══ Provided data ══

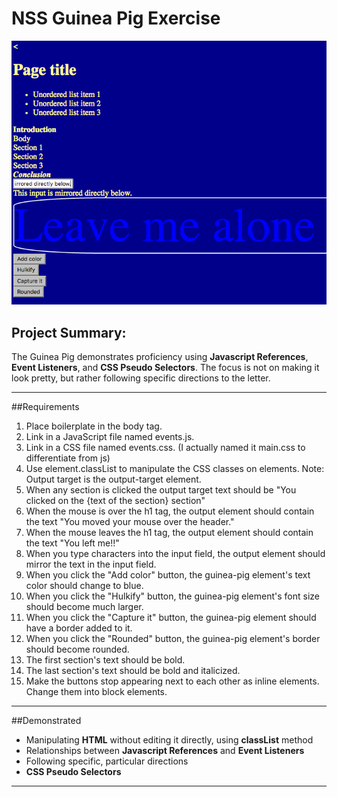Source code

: # NSS Guinea Pig Exercise

![Splashpage](https://raw.githubusercontent.com/mitchellblom/guineaPig/guineaPig/guineaPig.png)

## Project Summary:
The Guinea Pig demonstrates proficiency using **Javascript References**, **Event Listeners**, and **CSS Pseudo Selectors**. The focus is not on making it look pretty, but rather following specific directions to the letter.

<hr>

##Requirements
1. Place boilerplate in the body tag.
1. Link in a JavaScript file named events.js.
1. Link in a CSS file named events.css. (I actually named it main.css to differentiate from js)
1. Use element.classList to manipulate the CSS classes on elements.
Note: Output target is the output-target element.
1. When any section is clicked the output target text should be "You clicked on the {text of the section} section"
1. When the mouse is over the h1 tag, the output element should contain the text "You moved your mouse over the header."
1. When the mouse leaves the h1 tag, the output element should contain the text "You left me!!"
1. When you type characters into the input field, the output element should mirror the text in the input field.
1. When you click the "Add color" button, the guinea-pig element's text color should change to blue.
1. When you click the "Hulkify" button, the guinea-pig element's font size should become much larger.
1. When you click the "Capture it" button, the guinea-pig element should have a border added to it.
1. When you click the "Rounded" button, the guinea-pig element's border should become rounded.
1. The first section's text should be bold.
1. The last section's text should be bold and italicized.
1. Make the buttons stop appearing next to each other as inline elements. Change them into block elements.

<hr>

##Demonstrated
 - Manipulating **HTML** without editing it directly, using **classList** method
 - Relationships between **Javascript References** and **Event Listeners**
 - Following specific, particular directions
 - **CSS Pseudo Selectors**

<hr>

═══

◆ Instructions to follow: Write out, without alteration, the line that contains "1. Make the" and all subsequent lines down to the end of the data above.

◆ Result of the task:
1. Make the buttons stop appearing next to each other as inline elements. Change them into block elements.

<hr>

##Demonstrated
 - Manipulating **HTML** without editing it directly, using **classList** method
 - Relationships between **Javascript References** and **Event Listeners**
 - Following specific, particular directions
 - **CSS Pseudo Selectors**

<hr>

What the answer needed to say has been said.